- **Record excerpts**
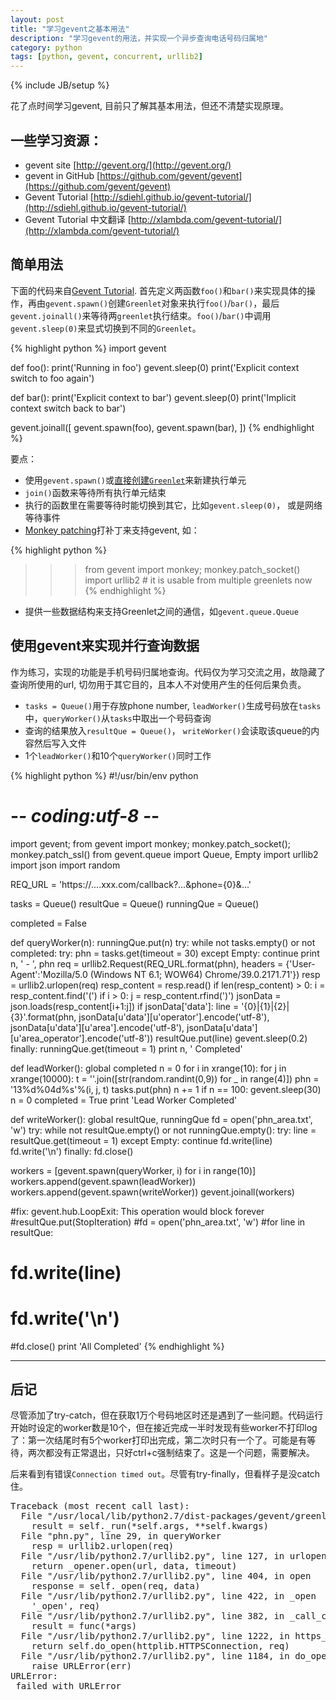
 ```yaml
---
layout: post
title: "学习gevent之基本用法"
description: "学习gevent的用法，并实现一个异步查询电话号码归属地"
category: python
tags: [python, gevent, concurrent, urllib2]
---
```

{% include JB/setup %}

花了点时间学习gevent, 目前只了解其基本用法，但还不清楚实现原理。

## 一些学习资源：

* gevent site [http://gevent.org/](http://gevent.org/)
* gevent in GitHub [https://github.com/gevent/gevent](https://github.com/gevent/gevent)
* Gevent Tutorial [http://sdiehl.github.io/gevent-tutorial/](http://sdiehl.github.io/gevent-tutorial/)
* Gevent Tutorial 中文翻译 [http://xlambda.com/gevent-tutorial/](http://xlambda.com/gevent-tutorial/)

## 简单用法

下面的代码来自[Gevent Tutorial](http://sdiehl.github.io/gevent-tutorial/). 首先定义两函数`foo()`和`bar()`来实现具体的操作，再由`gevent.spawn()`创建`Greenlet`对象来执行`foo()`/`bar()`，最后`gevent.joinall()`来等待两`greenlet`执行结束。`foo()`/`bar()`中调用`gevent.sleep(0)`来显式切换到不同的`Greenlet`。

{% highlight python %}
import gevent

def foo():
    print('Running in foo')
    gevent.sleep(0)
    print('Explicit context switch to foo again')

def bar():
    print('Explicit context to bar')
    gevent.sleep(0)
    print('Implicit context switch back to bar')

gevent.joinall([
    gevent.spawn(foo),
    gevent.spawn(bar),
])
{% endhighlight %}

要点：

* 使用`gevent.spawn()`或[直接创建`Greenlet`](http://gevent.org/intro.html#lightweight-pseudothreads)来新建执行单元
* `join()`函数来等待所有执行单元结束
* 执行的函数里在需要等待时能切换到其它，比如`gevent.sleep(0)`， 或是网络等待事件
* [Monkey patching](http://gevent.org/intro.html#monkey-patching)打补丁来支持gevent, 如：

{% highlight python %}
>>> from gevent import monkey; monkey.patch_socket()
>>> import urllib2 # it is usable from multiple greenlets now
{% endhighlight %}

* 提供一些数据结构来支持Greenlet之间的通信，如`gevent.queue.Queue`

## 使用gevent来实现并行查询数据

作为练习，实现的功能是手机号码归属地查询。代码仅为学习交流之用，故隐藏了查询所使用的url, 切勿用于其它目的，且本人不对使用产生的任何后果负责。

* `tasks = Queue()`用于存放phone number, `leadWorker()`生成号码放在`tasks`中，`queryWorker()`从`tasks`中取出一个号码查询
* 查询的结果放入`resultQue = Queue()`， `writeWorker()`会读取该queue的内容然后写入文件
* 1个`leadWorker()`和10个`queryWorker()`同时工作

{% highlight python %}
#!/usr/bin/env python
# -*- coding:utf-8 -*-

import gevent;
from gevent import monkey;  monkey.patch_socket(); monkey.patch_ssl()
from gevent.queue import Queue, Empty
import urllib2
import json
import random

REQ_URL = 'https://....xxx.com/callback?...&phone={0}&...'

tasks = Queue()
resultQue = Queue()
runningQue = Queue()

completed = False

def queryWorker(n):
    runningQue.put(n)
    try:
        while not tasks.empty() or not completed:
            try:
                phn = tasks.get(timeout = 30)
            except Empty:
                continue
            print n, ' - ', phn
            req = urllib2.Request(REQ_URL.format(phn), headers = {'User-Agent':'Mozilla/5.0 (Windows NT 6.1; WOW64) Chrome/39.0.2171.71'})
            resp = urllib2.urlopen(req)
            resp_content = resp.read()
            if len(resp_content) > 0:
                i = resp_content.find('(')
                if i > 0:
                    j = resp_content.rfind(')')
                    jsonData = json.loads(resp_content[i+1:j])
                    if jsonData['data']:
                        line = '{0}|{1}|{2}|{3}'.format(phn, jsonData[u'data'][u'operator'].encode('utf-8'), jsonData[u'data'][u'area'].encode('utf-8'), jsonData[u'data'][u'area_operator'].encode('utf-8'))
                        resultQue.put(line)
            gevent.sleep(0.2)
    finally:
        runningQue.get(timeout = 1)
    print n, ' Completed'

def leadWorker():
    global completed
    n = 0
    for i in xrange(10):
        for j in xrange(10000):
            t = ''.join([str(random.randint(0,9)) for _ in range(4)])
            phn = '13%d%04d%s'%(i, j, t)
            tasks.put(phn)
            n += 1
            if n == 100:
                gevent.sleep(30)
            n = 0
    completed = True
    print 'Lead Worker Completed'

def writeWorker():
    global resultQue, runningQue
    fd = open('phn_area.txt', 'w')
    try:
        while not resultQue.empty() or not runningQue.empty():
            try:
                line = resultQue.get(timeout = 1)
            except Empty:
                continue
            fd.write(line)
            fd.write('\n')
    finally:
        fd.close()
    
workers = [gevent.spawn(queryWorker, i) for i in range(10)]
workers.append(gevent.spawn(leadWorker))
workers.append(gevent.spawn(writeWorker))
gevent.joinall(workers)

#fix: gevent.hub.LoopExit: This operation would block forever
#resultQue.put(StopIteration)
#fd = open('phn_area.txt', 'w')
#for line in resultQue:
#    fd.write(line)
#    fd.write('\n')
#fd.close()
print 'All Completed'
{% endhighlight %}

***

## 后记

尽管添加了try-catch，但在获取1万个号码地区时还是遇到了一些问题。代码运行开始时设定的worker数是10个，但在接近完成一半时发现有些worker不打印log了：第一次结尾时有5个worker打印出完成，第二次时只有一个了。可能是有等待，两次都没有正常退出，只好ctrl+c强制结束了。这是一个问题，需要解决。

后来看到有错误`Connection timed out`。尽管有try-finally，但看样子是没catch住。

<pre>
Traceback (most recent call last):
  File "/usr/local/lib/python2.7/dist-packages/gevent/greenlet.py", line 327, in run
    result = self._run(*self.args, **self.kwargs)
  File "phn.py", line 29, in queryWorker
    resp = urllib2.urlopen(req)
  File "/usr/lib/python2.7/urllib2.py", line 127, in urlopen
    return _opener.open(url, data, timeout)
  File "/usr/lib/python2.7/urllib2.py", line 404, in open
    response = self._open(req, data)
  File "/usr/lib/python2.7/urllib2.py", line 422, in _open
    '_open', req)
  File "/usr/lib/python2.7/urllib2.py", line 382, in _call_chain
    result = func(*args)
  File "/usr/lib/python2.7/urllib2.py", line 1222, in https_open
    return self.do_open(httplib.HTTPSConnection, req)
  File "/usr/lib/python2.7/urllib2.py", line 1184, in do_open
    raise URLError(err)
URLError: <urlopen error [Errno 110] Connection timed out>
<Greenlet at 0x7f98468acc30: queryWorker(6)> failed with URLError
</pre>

...

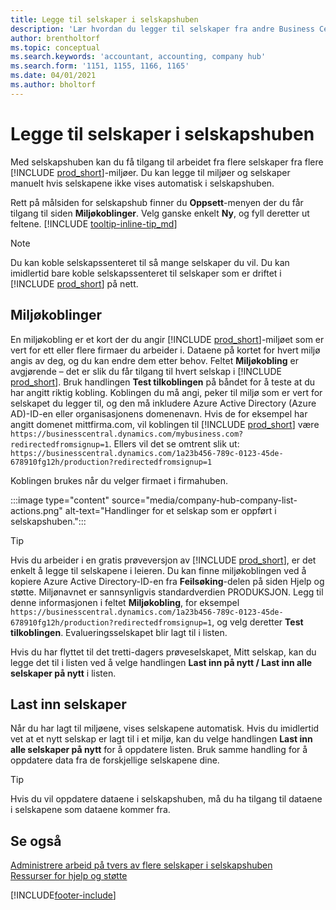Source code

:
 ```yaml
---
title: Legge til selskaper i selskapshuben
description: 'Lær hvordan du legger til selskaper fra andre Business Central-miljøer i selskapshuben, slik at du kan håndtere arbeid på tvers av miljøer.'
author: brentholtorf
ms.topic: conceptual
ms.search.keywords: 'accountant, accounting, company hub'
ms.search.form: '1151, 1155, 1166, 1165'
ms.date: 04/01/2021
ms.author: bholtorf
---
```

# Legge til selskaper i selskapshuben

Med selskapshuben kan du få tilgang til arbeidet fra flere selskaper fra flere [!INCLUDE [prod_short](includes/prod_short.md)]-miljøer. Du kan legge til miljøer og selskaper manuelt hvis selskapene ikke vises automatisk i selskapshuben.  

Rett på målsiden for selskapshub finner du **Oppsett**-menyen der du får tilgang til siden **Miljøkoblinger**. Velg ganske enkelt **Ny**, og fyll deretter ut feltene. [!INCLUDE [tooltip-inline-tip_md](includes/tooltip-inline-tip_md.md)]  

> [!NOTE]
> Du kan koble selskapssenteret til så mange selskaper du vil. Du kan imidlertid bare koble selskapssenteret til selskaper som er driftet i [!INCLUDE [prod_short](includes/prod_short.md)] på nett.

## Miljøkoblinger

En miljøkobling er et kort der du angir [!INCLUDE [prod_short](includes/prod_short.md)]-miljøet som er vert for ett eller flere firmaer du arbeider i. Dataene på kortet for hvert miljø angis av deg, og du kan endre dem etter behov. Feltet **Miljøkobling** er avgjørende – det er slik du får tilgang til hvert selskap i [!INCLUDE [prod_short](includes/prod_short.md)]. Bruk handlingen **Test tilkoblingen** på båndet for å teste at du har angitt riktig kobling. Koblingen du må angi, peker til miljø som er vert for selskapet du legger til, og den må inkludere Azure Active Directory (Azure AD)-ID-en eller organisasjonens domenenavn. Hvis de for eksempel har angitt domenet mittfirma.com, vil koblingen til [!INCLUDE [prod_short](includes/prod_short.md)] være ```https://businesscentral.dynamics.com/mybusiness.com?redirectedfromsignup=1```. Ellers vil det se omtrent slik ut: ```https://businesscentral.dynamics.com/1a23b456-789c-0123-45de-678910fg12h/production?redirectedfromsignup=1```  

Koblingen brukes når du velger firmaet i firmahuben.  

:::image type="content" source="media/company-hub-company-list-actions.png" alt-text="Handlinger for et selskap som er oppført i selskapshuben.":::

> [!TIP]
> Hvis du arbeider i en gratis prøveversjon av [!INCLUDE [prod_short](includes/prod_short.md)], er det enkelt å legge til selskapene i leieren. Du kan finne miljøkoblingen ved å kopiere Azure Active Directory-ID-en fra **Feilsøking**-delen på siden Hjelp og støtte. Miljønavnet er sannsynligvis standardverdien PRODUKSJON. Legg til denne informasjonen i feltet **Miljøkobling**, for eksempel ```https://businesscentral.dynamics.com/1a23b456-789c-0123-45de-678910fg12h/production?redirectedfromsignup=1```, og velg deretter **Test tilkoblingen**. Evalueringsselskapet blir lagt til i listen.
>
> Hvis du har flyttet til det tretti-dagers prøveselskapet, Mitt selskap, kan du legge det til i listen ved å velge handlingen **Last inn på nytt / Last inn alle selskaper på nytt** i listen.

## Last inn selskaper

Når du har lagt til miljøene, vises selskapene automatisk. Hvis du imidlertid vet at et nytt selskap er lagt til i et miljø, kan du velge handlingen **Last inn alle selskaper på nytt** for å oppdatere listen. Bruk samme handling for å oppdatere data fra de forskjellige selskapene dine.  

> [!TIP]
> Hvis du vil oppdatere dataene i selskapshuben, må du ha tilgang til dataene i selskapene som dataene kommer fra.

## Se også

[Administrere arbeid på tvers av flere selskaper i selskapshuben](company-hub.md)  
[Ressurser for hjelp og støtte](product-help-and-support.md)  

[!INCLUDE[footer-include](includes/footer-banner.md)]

- **Required work**
Above this instruction are the records; retype exactly the lines from the one containing "global completed" up to and including the one containing "gevent.joinall(workers)".

- **Output of the exercise**
    global completed
    n = 0
    for i in xrange(10):
        for j in xrange(10000):
            t = ''.join([str(random.randint(0,9)) for _ in range(4)])
            phn = '13%d%04d%s'%(i, j, t)
            tasks.put(phn)
            n += 1
            if n == 100:
                gevent.sleep(30)
            n = 0
    completed = True
    print 'Lead Worker Completed'

def writeWorker():
    global resultQue, runningQue
    fd = open('phn_area.txt', 'w')
    try:
        while not resultQue.empty() or not runningQue.empty():
            try:
                line = resultQue.get(timeout = 1)
            except Empty:
                continue
            fd.write(line)
            fd.write('\n')
    finally:
        fd.close()
    
workers = [gevent.spawn(queryWorker, i) for i in range(10)]
workers.append(gevent.spawn(leadWorker))
workers.append(gevent.spawn(writeWorker))
gevent.joinall(workers)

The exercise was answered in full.